Kaczyński skomentował sprawę pijanego posła swojej partii. „Trzeba szczęścia”

Kaczyński skomentował sprawę pijanego posła swojej partii. „Trzeba szczęścia”

Jarosław Kaczyński
Jarosław Kaczyński Źródło: PAP / Darek Delmanowicz
Prezes PiS Jarosław Kaczyński w sobotę 22 października spotkał się z wyborcami w Jedliczu. Nie pominął tematu posła swojej partii, którego matka musiała odbierać z Izby Wytrzeźwień.

W rozmowie z mieszkańcami Jedlicza Jarosław Kaczyński przyznał, że jego ugrupowanie, to nie „partia aniołów”. – Też pewne sytuacje się zdarzają, tylko my zakładamy, że będziemy na te sytuacje ostro reagować i reagujemy – oświadczył, mając na myśli niegodne zachowanie posła Przemysława Czarneckiego, który upił się i zasnął na przystanku autobusowym na warszawskim Wilanowie.

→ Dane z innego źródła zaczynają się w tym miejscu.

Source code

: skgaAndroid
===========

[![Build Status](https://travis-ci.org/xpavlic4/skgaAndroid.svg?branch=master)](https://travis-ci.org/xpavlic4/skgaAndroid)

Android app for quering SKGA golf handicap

Kaczyński: Pewien młody poseł nie dał rady

– Choćby ostatnio pewien młody poseł no... nie dał rady. To, już można powiedzieć, wisi. Znaczy, został zawieszony w prawach członka partii. Choć do domu było już niewiele – mówił dalej Kaczyński. Prezes Prawa i Sprawiedliwości podkreślił, że „w polityce, trzeba przede wszystkim nie pić”. – Mówię o piciu nadmiernym, żeby nie upijać się – sprecyzował. – Ale po drugie, trzeba też mieć trochę szczęścia – dodał na koniec.

Poseł PiS w izbie wytrzeźwień

W piątek portal TVN Warszawa poinformował, że poseł Prawa i Sprawiedliwości Przemysław Czarnecki trafił w nocy na izbę wytrzeźwień przy ulicy Kolskiej w Warszawie. „Ratownicy medyczni odnaleźli go, gdy leżał na ulicy, przy jednym z przystanków w Wilanowie. Nieoficjalnie ustaliliśmy, że miał ponad dwa promile alkoholu w organizmie” – przekazano. Następnego dnia tabloidy pokazały zdjęcia, na których posła z izby wytrzeźwień odbierała jego matka.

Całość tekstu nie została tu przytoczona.